Frontier models have achieved a significant level of general intelligence, according to the everyday meanings of those two words. And yet most commenters have been reluctant to say so for, it seems to us, four main reasons:
- A healthy skepticism about metrics for AGI
- An ideological commitment to alternative AI theories or techniques
- A devotion to human (or biological) exceptionalism
- A concern about the economic implications of AGI
Metrics
There is a great deal of disagreement on where the threshold to AGI lies. Some people try to avoid the term altogether; Mustafa Suleyman has suggested a switch to “Artificial Capable Intelligence,” which he proposes be measured by a “modern Turing Test”: the ability to quickly make a million dollars online (from an initial $100,000 investment). AI systems able to directly generate wealth will certainly have an effect on the world, though equating “capable” with “capitalist” seems dubious.There is good reason to be skeptical of some of the metrics. When a human passes a well-constructed law, business or medical exam, we assume the human is not only competent at the specific questions on the exam, but also at a range of related questions and tasks — not to mention the broad competencies that humans possess in general. But when a frontier model is trained to pass such an exam, the training is often narrowly tuned to the exact types of questions on the test. Today’s frontier models are of course not fully qualified to be lawyers or doctors, even though they can pass those qualifying exams. As Goodhart’s law states: “When a measure becomes a target, it ceases to be a good measure.” Better tests are needed, and there is much ongoing work, such as Stanford’s test suite HELM (Holistic Evaluation of Language Models).

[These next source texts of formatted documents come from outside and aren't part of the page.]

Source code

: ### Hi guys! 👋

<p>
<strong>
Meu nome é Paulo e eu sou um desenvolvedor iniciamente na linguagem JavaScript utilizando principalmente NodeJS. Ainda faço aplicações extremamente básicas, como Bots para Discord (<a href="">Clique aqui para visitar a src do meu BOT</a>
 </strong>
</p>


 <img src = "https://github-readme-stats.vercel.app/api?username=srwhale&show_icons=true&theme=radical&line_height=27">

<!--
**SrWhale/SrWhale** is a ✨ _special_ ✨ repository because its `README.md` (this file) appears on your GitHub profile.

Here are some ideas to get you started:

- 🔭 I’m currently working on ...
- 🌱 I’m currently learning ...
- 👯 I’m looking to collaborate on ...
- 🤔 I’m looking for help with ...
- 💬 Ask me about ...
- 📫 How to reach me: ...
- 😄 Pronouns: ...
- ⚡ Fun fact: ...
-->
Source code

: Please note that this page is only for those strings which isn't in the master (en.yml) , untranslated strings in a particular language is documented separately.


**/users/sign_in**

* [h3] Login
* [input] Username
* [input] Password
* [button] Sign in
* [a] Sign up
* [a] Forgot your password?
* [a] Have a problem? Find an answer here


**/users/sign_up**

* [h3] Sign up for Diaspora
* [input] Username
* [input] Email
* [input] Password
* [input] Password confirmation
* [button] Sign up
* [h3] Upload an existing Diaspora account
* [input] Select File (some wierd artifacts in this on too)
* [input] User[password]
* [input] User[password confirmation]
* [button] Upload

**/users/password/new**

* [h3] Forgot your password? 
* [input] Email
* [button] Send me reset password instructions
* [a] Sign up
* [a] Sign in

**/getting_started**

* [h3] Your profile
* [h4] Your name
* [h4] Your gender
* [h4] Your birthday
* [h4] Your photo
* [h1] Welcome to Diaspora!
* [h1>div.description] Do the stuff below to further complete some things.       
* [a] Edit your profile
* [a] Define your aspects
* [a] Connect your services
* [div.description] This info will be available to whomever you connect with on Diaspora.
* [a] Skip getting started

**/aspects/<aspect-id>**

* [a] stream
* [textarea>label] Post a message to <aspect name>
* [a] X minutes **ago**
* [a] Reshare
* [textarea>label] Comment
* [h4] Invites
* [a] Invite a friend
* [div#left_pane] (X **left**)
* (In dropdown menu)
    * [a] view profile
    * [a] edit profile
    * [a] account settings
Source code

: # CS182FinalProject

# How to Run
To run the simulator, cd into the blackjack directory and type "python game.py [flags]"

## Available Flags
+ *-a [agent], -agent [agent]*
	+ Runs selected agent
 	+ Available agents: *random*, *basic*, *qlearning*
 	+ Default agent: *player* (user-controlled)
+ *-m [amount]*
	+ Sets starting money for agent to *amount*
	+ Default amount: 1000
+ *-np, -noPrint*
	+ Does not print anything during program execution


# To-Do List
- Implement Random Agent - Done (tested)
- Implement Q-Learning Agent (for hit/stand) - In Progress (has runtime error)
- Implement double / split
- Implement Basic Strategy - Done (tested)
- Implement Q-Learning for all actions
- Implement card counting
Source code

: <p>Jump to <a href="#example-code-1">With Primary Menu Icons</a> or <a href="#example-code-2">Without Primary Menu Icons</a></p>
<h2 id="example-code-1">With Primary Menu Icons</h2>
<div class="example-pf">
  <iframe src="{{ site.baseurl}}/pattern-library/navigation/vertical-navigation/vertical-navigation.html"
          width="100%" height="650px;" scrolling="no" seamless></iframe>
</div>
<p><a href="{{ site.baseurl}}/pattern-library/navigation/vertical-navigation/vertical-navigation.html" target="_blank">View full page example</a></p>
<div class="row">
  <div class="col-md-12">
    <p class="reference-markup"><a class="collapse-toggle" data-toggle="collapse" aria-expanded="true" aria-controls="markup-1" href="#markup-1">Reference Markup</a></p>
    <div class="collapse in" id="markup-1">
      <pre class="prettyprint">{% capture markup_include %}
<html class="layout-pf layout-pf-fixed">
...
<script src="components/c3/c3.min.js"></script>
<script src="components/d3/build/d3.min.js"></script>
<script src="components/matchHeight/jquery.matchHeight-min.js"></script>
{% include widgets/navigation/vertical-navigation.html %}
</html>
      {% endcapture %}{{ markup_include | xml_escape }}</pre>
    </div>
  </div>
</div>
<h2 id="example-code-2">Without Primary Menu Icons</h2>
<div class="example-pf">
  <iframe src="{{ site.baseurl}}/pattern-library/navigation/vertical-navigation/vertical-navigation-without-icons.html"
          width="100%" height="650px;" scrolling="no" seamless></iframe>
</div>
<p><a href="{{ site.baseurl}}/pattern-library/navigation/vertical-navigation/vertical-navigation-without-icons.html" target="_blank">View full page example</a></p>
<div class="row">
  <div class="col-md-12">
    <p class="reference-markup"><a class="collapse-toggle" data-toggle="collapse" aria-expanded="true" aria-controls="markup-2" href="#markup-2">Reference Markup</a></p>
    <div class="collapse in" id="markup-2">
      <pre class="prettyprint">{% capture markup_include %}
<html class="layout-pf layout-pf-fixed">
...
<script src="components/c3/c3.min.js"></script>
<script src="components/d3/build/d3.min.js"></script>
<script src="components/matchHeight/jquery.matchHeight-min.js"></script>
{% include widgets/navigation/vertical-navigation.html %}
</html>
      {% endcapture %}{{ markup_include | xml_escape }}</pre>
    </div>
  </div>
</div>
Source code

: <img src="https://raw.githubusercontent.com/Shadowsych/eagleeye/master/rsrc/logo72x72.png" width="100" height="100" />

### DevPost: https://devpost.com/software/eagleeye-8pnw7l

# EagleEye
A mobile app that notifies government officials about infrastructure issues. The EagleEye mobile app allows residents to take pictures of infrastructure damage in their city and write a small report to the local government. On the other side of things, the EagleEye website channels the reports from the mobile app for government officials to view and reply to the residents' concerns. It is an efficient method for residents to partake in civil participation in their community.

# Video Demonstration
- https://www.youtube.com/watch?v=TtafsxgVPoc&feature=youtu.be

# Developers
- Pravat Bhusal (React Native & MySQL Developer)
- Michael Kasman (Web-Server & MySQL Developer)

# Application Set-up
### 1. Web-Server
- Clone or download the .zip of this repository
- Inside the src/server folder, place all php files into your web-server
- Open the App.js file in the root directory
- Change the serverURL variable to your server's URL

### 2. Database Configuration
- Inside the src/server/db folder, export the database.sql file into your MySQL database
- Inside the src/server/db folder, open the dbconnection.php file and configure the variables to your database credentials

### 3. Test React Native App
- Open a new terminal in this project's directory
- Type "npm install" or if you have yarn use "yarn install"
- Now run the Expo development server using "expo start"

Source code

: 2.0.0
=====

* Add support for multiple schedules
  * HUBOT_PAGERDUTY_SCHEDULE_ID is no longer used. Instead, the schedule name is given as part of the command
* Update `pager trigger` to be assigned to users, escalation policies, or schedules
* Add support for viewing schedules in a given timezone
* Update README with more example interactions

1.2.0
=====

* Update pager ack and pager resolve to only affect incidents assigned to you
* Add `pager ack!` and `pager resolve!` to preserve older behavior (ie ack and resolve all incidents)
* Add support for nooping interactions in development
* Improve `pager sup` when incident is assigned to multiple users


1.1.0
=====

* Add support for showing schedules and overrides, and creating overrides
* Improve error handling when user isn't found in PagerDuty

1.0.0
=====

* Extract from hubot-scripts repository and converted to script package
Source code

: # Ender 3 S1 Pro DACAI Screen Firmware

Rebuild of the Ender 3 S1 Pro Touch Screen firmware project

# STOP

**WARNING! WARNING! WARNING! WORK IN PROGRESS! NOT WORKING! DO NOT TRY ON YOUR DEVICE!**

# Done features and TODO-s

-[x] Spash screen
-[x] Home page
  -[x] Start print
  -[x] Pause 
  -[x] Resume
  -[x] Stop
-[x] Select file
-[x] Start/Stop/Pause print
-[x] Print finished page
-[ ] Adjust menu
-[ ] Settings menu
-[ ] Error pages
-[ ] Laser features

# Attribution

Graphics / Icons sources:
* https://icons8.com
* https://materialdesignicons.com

It is also important not to confuse linguistic fluency with intelligence. Previous generations of chatbots such as Mitsuku (now known as Kuki) could occasionally fool human judges by abruptly changing the subject and echoing a coherent passage of text. Current frontier models generate responses on the fly rather than relying on canned text, and they are better at sticking to the subject. But they still benefit from a human’s natural assumption that a fluent, grammatical response most likely comes from an intelligent entity. We call this the “Chauncey Gardiner effect,” after the hero in “Being There” — Chauncey is taken very seriously solely because he looks like someone who should be taken seriously.
The researchers Rylan Schaeffer, Brando Miranda and Sanmi Koyejo have pointed out another issue with common AI performance metrics: They are nonlinear. Consider a test consisting of a series of arithmetic problems with five-digit numbers. Small models will answer all these problems wrong, but as the size of the model is scaled up, there will be a critical threshold after which the model will get most of the problems right. This has led commenters to say that arithmetic skill is an emergent property in frontier models of sufficient size. But if instead the test included arithmetic problems with one- to four-digit numbers as well, and if partial credit were given for getting some of the digits correct, then we would see that performance increases gradually as the model size increases; there is no sharp threshold.
This finding casts doubt on the idea that super-intelligent abilities and properties, possibly including consciousness, could suddenly and mysteriously “emerge,” a fear among some citizens and policymakers. (Sometimes, the same narrative is used to “explain” why humans are intelligent while the other great apes are supposedly not; in reality, this discontinuity may be equally illusory.) Better metrics reveal that general intelligence is continuous: “More is more,” as opposed to “more is different.”
“Frontier language models can perform competently at pretty much any information task that can be done by humans, can be posed and answered using natural language, and has quantifiable performance.”